__Aim of the exercise__. Look through the lines below; wherever the word "aplicações" appears, copy that line.

__Entries taken from a collection__.

════════════════

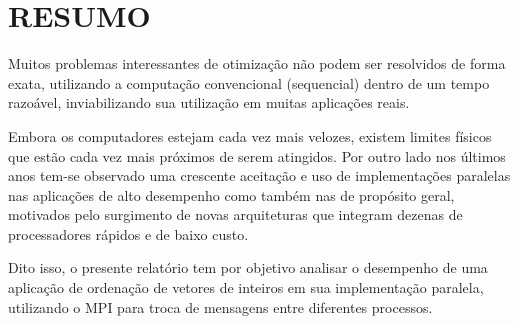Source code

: \section{\normalsize RESUMO}
	Muitos problemas interessantes de otimização não podem ser resolvidos de forma exata, utilizando a computação convencional (sequencial) dentro de um tempo razoável, inviabilizando sua utilização em muitas aplicações reais. 
	
	Embora os computadores estejam cada vez mais velozes, existem limites físicos que estão cada vez mais próximos de serem atingidos. Por outro lado nos últimos anos tem-se observado uma crescente aceitação e uso de implementações paralelas nas aplicações de alto desempenho como também nas de propósito geral, motivados pelo surgimento de novas arquiteturas que integram dezenas de processadores rápidos e de baixo custo. 
	
	Dito isso, o presente relatório tem por objetivo analisar o desempenho de uma aplicação de ordenação de vetores de inteiros em sua implementação paralela, utilizando o MPI para troca de mensagens entre diferentes processos.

════════════════

__Exercise result__.
	Muitos problemas interessantes de otimização não podem ser resolvidos de forma exata, utilizando a computação convencional (sequencial) dentro de um tempo razoável, inviabilizando sua utilização em muitas aplicações reais. 
	Embora os computadores estejam cada vez mais velozes, existem limites físicos que estão cada vez mais próximos de serem atingidos. Por outro lado nos últimos anos tem-se observado uma crescente aceitação e uso de implementações paralelas nas aplicações de alto desempenho como também nas de propósito geral, motivados pelo surgimento de novas arquiteturas que integram dezenas de processadores rápidos e de baixo custo. 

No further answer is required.